==== SOURCE DATA ====
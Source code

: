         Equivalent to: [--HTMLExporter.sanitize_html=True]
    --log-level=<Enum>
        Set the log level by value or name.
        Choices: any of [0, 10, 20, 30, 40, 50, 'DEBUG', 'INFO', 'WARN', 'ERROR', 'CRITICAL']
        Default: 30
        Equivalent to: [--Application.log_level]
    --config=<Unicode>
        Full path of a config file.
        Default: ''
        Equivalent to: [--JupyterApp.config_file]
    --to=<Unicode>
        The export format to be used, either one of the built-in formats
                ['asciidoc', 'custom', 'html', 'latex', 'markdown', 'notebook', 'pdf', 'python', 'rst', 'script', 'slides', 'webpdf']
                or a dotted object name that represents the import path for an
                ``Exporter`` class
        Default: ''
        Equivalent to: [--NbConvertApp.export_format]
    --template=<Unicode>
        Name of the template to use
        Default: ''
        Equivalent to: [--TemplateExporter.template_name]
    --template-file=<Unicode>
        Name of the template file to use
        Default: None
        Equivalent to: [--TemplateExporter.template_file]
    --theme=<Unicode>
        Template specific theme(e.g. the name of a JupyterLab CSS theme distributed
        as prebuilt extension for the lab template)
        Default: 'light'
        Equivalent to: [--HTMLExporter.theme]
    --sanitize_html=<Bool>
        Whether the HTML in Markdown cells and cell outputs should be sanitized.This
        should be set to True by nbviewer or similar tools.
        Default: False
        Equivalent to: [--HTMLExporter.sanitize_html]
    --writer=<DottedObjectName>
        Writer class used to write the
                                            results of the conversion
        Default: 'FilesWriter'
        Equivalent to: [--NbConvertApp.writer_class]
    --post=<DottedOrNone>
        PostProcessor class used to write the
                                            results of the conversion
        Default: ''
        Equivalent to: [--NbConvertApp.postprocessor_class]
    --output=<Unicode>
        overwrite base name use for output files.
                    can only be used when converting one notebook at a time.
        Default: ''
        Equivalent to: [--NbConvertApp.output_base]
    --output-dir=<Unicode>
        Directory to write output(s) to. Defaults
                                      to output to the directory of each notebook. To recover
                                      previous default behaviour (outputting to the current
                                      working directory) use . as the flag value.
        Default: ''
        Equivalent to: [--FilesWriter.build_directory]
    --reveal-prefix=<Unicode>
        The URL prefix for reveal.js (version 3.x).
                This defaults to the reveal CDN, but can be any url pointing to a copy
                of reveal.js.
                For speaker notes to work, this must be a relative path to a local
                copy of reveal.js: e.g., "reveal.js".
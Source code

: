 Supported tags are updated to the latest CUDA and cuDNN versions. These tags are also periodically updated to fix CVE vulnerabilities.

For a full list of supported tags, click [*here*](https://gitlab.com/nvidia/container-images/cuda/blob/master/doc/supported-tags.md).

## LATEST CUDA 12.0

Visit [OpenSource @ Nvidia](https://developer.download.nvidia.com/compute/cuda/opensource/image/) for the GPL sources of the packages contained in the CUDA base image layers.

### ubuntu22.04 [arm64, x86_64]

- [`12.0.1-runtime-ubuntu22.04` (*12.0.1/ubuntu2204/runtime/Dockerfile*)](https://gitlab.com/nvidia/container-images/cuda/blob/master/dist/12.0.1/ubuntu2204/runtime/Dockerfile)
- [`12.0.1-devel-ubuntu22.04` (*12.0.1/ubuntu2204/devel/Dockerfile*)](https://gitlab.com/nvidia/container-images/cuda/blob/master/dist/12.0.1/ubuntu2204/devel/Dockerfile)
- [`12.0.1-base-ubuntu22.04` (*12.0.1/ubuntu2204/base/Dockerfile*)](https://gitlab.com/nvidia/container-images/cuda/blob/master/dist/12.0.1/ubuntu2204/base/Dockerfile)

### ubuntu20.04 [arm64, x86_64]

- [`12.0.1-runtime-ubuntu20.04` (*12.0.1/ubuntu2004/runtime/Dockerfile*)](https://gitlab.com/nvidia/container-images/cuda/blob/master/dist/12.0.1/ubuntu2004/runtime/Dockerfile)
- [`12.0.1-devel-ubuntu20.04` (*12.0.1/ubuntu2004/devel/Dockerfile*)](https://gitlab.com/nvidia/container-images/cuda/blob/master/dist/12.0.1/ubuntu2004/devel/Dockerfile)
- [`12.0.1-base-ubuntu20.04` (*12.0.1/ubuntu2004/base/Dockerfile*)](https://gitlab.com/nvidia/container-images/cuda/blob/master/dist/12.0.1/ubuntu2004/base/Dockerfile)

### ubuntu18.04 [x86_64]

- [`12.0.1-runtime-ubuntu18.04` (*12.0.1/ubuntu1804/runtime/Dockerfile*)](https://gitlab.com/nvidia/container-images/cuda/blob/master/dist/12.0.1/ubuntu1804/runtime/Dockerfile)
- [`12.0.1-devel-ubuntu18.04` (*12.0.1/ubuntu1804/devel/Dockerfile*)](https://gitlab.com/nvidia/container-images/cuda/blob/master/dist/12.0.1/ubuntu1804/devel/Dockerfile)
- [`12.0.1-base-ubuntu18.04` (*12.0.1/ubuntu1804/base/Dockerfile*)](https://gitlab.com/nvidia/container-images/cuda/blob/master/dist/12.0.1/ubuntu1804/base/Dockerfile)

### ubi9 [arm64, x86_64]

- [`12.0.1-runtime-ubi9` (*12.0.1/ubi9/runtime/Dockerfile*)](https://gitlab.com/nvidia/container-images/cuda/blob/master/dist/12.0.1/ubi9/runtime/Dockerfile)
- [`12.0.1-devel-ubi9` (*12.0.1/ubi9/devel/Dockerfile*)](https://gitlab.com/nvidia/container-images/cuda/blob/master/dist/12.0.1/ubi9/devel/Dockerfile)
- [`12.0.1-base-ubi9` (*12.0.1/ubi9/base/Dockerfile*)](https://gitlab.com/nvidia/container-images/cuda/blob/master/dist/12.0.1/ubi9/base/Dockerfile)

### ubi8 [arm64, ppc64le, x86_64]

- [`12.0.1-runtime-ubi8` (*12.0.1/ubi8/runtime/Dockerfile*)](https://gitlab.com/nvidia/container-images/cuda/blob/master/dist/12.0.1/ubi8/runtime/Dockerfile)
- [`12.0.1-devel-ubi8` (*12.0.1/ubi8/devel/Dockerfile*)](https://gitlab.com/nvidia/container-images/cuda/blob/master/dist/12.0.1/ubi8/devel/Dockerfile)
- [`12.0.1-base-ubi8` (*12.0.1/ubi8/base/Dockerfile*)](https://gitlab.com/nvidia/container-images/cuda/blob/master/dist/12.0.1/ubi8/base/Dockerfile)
====
→ WHAT THE TASK REQUIRES: Return every line of the data above in which "value" appears.

→ FINISHED EXERCISE:
        Set the log level by value or name.
                                      working directory) use . as the flag value.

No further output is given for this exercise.